Le projet de budget pour 2025 tourne à l'épreuve de force : des responsables de la commission des Finances de l'Assemblée nationale se rendent à Matignon mardi pour y réclamer des documents clés qui tardent à leur être transmis, dans un calendrier de plus en plus serré.

Le président LFI de la Commission des Finances, Eric Coquerel, a annoncé à l'AFP qu'il se rendrait à Matignon à 12H30 (10H30 GMT) avec le rapporteur général de cette commission, Charles de Courson (Liot), pour obtenir les lettres-plafonds, qui fixent les crédits des ministères pour l'année prochaine.

Ralentie par les élections législatives anticipées puis la nomination d'un nouveau Premier ministre sur le tard début septembre, la préparation du prochain budget revêt un enjeu d'autant plus important cette année que les finances publiques de la France sont exsangues, reléguant le pays parmi les mauvais élèves européens.

Dans un courrier adressé « très tard » lundi soir à M. Coquerel, le nouveau Premier ministre Michel Barnier a expliqué que le budget serait « construit sur la base des lettres-plafonds », arrêtées par le gouvernement sortant et communiquées aux ministères le 20 août, a expliqué le député.

Attelé à constitution d'un gouvernement, Michel Barnier y promet de lui communiquer pour la fin de la semaine « une version provisoire » du « tiré à part », rapport récapitulant le montant des crédits par mission et les orientations générales du budget, élaboré sur base de ces lettres-plafonds et dont la transmission était prévue avant le 15 juillet en vertu des dispositions de la loi organique.

« Deux mois de retard »

C'est trop tard, a tranché M. Coquerel, alors que l´horloge tourne pour déposer au Parlement le projet de loi de finances (PLF).

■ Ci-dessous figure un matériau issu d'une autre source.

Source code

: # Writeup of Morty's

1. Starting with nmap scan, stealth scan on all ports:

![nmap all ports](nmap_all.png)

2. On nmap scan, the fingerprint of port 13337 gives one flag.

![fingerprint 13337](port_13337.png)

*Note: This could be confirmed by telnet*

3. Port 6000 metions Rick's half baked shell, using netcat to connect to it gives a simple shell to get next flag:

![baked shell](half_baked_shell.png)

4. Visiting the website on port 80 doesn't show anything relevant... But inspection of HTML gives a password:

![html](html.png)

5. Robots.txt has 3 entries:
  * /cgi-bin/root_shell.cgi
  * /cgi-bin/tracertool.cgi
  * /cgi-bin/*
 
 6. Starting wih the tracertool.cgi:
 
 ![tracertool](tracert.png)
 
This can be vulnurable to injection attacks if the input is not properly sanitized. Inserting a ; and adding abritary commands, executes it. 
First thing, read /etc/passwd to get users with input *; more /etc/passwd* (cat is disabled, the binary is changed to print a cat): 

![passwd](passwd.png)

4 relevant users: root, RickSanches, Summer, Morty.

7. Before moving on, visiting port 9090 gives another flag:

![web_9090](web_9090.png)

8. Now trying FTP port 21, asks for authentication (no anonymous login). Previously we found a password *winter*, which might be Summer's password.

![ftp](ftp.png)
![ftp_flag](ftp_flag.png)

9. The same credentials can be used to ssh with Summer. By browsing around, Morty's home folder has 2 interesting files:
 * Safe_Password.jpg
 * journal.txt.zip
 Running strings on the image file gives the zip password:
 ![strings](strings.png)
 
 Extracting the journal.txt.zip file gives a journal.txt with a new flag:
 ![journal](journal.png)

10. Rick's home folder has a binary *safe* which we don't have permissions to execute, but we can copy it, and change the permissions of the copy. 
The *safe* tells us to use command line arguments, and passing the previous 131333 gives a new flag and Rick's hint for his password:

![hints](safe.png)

Michel Barnier, qui doit détailler sa feuille de route dans une déclaration de politique générale « début octobre », envisage de présenter le texte volumineux devant l'Assemblée nationale le 9 octobre, au lieu du 1er, comme le recommande pourtant la loi organique.

« Je considère donc que mon devoir n'est pas d'attendre une semaine de plus pour obtenir un document sur la base de travail du budget envoyée dans les ministères depuis près d'un mois ! J'irai donc (...) à Matignon pour les obtenir », a lancé le député de Seine-Saint-Denis.

« Nous avons déjà deux mois de retard » sur le calendrier prévu par la loi organique, « on nous promet un retard de huit jours pour déposer le budget, ce avec quoi je ne suis pas d'accord », a-t-il prévenu.

Le Parlement doit disposer ensuite de 70 jours pour se prononcer et le Conseil constitutionnel de cinq jours pour étudier les probables recours, avant publication d'ici au 31 décembre. Avant l'étape parlementaire, le projet de budget doit être présenté en conseil des ministres et, au préalable, impérativement passer sous les fourches caudines du Haut Conseil des Finances publiques et du Conseil d'Etat.

D'après une source au sein de l'exécutif, Matignon conserverait les crédits qui ont été fixés par le gouvernement sortant, soit 492 milliards d'euros et une dizaine de milliards d'économies, ce montant n'étant pas indexé sur l'inflation.

Début septembre, Éric Coquerel et Charles de Courson, ainsi que leurs homologues au Sénat, avaient obtenu du ministère de l'Économie et des Finances un certain nombre de documents relatifs à la préparation du projet de loi de finances.

Parmi ceux-ci figurait une note du Trésor prévenant d'un risque de dérapage du déficit public par rapport aux prévisions du gouvernement, à 5,6% du PIB en 2024 et à 6,2% en 2025, à politique inchangée.

A la suite d'un premier décrochage du déficit à 5,5% du PIB en 2023, le ministre démissionnaire de l'Economie et des Finances, Bruno Le Maire, avait annoncé 25 milliards d'euros d'économies dès 2024, mais seuls 10 milliards ont été concrétisés avant les élections législatives, par des annulations de crédits.

Largement insuffisant, selon la note du Trésor, qui estime à 110 milliards d'euros les économies nécessaires pour atteindre l'objectif du gouvernement sortant de réduire le déficit à 3% du PIB en 2027, une cible considérée comme hors d'atteinte pour la Cour des comptes.

Dans un discours d'au revoir à Bercy jeudi, M. Le Maire avait plaidé pour l'assainissement des comptes publics durablement dans le rouge, assumant toutefois les dizaines de milliards d'euros de soutien dépensés durant les crises.